== What is expected ==
Narrow the data below down to the lines containing "Next".

== Materials provided ==

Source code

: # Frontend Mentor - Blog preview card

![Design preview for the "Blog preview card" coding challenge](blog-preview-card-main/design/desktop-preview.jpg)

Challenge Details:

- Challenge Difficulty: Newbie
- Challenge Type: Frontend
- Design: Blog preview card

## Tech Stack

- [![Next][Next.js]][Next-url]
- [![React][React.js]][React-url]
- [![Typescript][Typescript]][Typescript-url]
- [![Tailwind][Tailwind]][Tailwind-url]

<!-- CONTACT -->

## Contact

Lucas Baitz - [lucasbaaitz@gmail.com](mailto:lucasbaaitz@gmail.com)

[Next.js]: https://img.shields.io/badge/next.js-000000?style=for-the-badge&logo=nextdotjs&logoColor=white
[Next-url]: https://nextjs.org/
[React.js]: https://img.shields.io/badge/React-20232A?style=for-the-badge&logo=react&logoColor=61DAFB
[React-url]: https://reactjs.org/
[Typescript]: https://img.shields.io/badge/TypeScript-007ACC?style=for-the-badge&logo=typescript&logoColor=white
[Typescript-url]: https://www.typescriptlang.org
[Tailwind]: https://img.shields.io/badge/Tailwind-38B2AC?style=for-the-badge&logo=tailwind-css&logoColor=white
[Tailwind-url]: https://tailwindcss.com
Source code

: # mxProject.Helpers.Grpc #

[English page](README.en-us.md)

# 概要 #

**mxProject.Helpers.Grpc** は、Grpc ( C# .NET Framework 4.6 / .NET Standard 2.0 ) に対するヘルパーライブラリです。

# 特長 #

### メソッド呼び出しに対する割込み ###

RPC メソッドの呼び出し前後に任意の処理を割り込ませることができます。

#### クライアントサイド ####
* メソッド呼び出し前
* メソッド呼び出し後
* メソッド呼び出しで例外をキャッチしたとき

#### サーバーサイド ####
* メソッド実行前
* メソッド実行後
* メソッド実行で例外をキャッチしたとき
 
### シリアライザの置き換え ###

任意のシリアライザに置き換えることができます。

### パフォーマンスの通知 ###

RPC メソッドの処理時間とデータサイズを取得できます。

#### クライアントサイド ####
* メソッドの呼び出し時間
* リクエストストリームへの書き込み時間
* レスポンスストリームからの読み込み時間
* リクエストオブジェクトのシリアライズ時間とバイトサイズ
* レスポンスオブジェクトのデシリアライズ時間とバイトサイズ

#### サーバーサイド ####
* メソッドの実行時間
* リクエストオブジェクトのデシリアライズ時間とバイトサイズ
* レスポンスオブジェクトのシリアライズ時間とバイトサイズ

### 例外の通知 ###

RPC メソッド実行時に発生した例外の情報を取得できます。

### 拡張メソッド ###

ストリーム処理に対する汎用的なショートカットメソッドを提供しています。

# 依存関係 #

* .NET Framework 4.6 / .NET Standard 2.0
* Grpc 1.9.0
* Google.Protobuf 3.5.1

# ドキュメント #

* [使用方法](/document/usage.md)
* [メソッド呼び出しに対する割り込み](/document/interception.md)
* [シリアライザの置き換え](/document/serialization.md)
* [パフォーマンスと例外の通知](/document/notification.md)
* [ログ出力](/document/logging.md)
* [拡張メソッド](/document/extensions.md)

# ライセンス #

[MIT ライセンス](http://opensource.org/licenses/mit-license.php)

== Written solution ==
- [![Next][Next.js]][Next-url]
[Next.js]: https://img.shields.io/badge/next.js-000000?style=for-the-badge&logo=nextdotjs&logoColor=white
[Next-url]: https://nextjs.org/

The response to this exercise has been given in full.